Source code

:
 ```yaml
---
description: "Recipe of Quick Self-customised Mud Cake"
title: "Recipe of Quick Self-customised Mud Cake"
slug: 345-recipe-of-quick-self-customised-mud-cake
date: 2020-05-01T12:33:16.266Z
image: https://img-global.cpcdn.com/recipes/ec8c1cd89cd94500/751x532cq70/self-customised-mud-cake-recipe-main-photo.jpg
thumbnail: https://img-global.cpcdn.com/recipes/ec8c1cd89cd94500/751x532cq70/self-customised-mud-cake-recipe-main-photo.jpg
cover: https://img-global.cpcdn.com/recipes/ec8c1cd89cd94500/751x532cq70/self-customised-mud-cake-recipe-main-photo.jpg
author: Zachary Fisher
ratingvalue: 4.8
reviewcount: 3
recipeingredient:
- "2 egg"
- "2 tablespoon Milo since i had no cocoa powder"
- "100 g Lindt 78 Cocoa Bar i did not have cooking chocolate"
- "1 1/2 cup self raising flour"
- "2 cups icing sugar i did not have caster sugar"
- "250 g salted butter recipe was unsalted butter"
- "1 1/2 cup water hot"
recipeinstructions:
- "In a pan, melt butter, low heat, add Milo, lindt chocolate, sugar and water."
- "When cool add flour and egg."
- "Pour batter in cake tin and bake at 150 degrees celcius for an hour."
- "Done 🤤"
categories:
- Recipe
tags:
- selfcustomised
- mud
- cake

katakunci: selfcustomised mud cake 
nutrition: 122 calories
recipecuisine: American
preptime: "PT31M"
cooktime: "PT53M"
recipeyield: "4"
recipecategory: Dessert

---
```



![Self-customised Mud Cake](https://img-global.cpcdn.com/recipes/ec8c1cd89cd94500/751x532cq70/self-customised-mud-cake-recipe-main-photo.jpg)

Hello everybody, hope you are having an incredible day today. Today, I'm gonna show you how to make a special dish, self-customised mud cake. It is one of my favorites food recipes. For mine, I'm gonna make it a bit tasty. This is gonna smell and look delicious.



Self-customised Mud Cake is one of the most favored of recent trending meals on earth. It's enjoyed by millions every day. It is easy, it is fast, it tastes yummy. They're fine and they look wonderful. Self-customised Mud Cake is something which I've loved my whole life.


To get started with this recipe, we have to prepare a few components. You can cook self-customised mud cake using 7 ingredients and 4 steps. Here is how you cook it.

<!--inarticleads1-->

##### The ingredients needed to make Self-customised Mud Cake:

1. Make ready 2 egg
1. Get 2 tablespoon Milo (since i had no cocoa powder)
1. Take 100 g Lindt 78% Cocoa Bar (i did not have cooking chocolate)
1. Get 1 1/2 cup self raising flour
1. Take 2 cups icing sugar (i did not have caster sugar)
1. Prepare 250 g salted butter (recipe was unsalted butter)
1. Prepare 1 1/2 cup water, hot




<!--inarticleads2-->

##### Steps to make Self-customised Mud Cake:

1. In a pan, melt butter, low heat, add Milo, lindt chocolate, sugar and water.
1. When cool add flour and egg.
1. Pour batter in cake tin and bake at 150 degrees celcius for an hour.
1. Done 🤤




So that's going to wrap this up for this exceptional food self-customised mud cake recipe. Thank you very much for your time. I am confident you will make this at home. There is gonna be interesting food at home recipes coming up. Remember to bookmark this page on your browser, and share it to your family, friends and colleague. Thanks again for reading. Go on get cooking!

■ ■ ■ ■ ■

-- WHAT IS REQUIRED --
Keep only the lines from the line with "<!--inarticleads2-->" to the end of the records above, and repeat them exactly.

-- ANSWER BOX --
<!--inarticleads2-->

##### Steps to make Self-customised Mud Cake:

1. In a pan, melt butter, low heat, add Milo, lindt chocolate, sugar and water.
1. When cool add flour and egg.
1. Pour batter in cake tin and bake at 150 degrees celcius for an hour.
1. Done 🤤




So that's going to wrap this up for this exceptional food self-customised mud cake recipe. Thank you very much for your time. I am confident you will make this at home. There is gonna be interesting food at home recipes coming up. Remember to bookmark this page on your browser, and share it to your family, friends and colleague. Thanks again for reading. Go on get cooking!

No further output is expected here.